President Biden has signed a series of executive orders to make the federal government carbon neutral.

The Democrat president on Wednesday [12-08-21] ordered federal agencies to purchase electric vehicles, harness wind, solar, and nuclear energy to power facilities, and to use sustainable building materials. The goal is for the federal government to stop adding carbon dioxide to the atmosphere by 2050.

In the next decade, Biden wants the government to cease purchasing electricity produced from sources that emit carbon dioxide. By 2035, the administration wants all new federal cars and truck purchases to be zero-emissions. Right now, only about 1.5% of the government fleet is electric vehicles. The government buys about 50,000 vehicles a year. In fiscal 2021, only 650 of those were electric.

This is, of course, wildly irrational and physically impossible.  The charging infrastructure for such a fleet isn’t remotely in place, and it’s a certainty local power providers would have to significantly upgrade their hardware to accommodate the necessary chargers wherever they were installed.  Ad that to the fact there isn’t enough power capacity to charge the vehicles now, and the Administration isn’t doing a thing to prevent nuclear, coal and gas plants from going off-line—precisely the opposite.  D/S/Cs still have no idea from where electricity comes, and they’re doing nothing to educate themselves.  They simply mandate things and expect them to magically appear, you know, like when you plug something into the wall, there’s electricity!

Let’s visit another December of 2021 Reason article on another bit of magical thinking:

As part of its recently passed infrastructure bill, the Biden administration plans to spend $7.5 billion building 500,000 chargers for electric vehicles. But will drivers actually want to use those chargers?

The two biggest impediments to the widespread adoption of electric vehicles are the vehicles’ range and their upfront cost. Right now there are only five varieties of electric vehicles with a range of more than 350 miles per charge, and none of them retail for a base price of less than $47,000. And while the Build Back Better Act passed by the House last month contains tax rebates for new electric vehicle purchases, none of the five qualify for the full amount.

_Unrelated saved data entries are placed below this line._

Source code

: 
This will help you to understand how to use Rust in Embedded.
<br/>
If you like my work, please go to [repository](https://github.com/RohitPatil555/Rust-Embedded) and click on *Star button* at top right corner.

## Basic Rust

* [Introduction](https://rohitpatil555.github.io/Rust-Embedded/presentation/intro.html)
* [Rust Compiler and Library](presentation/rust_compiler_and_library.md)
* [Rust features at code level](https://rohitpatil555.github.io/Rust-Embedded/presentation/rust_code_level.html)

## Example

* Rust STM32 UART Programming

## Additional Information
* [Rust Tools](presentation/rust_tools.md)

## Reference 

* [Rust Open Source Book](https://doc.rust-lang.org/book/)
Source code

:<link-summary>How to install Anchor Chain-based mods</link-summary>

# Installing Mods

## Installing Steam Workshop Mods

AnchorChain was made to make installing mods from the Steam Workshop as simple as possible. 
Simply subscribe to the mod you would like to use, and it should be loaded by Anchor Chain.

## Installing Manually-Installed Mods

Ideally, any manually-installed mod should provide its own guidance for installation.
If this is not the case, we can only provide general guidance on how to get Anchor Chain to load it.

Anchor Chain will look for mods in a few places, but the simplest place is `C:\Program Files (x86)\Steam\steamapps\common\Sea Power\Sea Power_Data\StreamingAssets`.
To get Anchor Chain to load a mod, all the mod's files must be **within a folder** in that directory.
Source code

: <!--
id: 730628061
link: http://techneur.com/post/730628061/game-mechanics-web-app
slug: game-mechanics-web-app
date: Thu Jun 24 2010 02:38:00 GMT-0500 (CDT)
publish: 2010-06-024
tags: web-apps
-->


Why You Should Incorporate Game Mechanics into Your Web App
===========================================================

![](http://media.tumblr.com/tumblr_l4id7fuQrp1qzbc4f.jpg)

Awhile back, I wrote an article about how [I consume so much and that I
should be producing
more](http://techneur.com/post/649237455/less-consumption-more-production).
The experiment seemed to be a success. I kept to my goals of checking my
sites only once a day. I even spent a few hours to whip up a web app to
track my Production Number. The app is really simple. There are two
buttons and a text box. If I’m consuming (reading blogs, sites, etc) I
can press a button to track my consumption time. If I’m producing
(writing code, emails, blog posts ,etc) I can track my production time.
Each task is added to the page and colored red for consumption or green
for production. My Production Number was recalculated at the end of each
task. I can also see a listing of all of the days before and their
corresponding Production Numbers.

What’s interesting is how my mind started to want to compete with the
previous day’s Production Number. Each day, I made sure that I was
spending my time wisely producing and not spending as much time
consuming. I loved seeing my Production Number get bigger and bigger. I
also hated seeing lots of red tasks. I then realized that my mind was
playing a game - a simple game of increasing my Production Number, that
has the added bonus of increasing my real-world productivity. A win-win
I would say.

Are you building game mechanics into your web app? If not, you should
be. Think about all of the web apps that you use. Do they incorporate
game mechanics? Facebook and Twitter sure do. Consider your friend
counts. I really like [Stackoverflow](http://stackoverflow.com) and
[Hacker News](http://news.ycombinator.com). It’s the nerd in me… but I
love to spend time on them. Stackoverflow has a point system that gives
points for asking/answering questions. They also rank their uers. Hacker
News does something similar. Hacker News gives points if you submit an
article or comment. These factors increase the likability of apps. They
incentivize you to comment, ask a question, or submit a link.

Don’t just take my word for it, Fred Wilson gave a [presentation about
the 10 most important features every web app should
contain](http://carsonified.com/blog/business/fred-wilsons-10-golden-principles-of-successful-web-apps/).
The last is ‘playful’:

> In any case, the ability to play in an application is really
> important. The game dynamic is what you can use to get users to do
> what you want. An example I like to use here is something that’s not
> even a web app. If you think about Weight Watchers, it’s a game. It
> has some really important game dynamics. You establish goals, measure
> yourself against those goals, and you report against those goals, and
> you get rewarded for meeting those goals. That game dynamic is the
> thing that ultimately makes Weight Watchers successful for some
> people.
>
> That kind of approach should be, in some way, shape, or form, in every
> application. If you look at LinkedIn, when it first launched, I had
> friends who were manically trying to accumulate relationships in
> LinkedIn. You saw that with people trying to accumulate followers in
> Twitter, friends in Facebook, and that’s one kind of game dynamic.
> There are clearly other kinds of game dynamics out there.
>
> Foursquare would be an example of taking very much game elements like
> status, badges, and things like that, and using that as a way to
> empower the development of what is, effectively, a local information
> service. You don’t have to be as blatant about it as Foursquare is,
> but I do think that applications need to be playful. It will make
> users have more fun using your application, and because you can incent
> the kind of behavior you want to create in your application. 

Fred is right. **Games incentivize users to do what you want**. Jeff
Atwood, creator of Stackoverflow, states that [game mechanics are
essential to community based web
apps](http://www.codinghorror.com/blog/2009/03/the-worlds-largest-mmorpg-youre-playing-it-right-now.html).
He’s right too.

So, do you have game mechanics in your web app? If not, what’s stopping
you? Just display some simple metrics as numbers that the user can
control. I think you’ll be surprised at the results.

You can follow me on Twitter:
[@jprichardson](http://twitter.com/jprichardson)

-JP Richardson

For comparison, a base model Ford Focus costs considerably less and can go further on a full tank of gas.

Check that: a base price of less than $47,000.  Base prices for any model of vehicle are the absolute lowest that vehicle can cost, and dealers order very few, if any, of those vehicles.  They exist mostly for PR, bragging right purposes.  Various sources place the current EV average at $63,000 dollars, which is luxury vehicle territory.  EVs are currently bought by the upper 7% in income of the population.  Oh yes, that 350 mile range?  That’s an optimistic, best possible situation guess.  Actual range, with drivers driving as they would a conventionally fueled vehicle, is considerably less.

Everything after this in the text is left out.